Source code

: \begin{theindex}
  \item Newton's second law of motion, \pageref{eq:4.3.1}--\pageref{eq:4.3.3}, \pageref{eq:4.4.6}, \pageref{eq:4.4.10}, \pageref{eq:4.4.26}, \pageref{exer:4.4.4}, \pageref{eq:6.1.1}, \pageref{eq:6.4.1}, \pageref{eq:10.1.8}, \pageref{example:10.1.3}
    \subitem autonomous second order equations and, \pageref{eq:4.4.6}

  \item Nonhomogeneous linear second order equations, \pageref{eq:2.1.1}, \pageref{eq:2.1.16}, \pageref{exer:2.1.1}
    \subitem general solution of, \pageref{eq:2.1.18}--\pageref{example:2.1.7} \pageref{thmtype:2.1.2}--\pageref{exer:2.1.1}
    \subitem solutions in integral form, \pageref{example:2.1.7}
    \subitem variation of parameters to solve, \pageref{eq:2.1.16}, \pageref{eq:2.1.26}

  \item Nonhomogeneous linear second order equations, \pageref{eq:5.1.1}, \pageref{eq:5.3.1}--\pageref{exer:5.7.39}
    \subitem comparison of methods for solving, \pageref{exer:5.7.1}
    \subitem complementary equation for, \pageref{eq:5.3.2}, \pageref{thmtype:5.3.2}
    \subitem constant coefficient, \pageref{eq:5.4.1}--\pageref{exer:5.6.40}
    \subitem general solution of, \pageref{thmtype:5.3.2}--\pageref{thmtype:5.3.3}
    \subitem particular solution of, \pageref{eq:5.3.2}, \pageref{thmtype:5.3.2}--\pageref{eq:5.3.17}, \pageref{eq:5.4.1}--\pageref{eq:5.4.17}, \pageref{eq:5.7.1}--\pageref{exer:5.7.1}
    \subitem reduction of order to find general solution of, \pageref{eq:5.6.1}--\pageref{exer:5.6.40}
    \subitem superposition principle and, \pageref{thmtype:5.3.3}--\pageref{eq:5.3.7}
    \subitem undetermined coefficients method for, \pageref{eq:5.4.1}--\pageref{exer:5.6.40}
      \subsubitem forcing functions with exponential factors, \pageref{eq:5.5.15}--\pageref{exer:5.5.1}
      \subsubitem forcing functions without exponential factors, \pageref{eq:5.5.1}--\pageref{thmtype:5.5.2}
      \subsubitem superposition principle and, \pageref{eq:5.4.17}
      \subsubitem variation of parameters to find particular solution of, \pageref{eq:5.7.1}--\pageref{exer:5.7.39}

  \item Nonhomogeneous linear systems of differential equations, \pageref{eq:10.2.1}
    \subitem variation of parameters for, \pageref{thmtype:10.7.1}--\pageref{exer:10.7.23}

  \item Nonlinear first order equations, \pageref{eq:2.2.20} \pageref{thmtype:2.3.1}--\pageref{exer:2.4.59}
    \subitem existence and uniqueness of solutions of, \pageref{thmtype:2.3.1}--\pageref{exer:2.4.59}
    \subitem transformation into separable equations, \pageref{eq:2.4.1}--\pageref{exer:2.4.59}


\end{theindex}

→ **Task**: Reproduce each line from the records that contains the word "subsubitem".

→ **Written response**:
      \subsubitem forcing functions with exponential factors, \pageref{eq:5.5.15}--\pageref{exer:5.5.1}
      \subsubitem forcing functions without exponential factors, \pageref{eq:5.5.1}--\pageref{thmtype:5.5.2}
      \subsubitem superposition principle and, \pageref{eq:5.4.17}
      \subsubitem variation of parameters to find particular solution of, \pageref{eq:5.7.1}--\pageref{exer:5.7.39}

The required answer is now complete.